Patrice Beust (born 3 September 1944) is a former professional tennis player from France.

Biography
Beust played doubles for the France Davis Cup team during the 1960s. He featured in 13 ties and partnered Daniel Contet in all of his matches. It was with Contet that he won his only title on the Grand Prix circuit, the 1972 Monte Carlo Open, a top tier event that was part of the Grand Prix Super Series. He and Contet also made the semi-finals of the 1974 French Open.
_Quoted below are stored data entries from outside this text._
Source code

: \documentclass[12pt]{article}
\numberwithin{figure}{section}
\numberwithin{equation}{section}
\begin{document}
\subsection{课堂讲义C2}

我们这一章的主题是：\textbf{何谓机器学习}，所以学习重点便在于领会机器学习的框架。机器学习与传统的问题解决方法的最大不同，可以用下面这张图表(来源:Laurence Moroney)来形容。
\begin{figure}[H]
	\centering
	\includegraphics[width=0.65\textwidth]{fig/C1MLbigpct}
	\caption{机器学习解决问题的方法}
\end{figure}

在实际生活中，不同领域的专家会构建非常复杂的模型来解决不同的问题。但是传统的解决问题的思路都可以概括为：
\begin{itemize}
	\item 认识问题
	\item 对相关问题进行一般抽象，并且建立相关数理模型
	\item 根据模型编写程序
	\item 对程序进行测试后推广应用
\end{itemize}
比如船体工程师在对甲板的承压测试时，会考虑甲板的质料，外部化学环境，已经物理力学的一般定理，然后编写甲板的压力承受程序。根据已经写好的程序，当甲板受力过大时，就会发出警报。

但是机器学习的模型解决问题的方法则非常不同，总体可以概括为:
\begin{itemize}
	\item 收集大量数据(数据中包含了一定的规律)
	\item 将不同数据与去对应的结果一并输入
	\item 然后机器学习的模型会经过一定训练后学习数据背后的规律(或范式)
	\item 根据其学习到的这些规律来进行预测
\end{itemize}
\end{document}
His other semi-final appearances at Grand Slam level came in the mixed doubles, at the 1976 French Open with Gail Benedetti and at the 1979 French Open with Betty Stöve.

As a singles player he made the third rounds of the 1963 French Championships and the 1966 Wimbledon Championships.

One of the early coaches of Yannick Noah, Beust headed the National Tennis Etudes, which was opened in Nice in 1970. He has worked for many years as a coach for the Fédération Française de Tennis and in 2015 was appointed Director of the international tennis tournament held in Pléneuf-Val-André.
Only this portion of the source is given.